Each line of the records that holds the word "several" should be copied out.
::: AVAILABLE RECORDS
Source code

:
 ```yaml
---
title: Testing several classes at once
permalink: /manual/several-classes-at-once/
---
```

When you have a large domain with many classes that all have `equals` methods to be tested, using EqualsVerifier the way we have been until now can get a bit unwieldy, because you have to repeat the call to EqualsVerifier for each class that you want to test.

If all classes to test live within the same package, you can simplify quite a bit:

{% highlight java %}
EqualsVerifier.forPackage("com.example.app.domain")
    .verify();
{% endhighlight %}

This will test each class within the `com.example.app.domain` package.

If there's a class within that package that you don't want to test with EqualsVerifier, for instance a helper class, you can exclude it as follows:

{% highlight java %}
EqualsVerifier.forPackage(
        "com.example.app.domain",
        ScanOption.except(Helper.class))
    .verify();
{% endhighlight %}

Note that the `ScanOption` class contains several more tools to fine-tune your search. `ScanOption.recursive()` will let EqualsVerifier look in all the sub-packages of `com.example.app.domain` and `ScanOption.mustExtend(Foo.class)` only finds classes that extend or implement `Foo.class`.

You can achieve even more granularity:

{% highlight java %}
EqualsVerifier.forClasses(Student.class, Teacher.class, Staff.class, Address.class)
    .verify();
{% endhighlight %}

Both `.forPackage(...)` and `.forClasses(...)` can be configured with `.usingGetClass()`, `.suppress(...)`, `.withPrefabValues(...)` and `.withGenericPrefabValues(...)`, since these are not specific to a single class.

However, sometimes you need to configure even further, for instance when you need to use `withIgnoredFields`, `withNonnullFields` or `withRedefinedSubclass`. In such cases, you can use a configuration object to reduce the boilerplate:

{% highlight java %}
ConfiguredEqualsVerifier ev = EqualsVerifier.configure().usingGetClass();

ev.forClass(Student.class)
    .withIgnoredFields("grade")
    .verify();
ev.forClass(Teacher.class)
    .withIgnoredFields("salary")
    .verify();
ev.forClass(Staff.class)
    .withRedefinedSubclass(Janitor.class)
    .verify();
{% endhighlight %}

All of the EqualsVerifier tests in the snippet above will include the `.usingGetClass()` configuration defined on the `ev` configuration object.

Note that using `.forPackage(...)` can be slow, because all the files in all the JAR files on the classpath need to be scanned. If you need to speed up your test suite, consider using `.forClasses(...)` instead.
::::::
### ANSWER SECTION
title: Testing several classes at once
permalink: /manual/several-classes-at-once/
Note that the `ScanOption` class contains several more tools to fine-tune your search. `ScanOption.recursive()` will let EqualsVerifier look in all the sub-packages of `com.example.app.domain` and `ScanOption.mustExtend(Foo.class)` only finds classes that extend or implement `Foo.class`.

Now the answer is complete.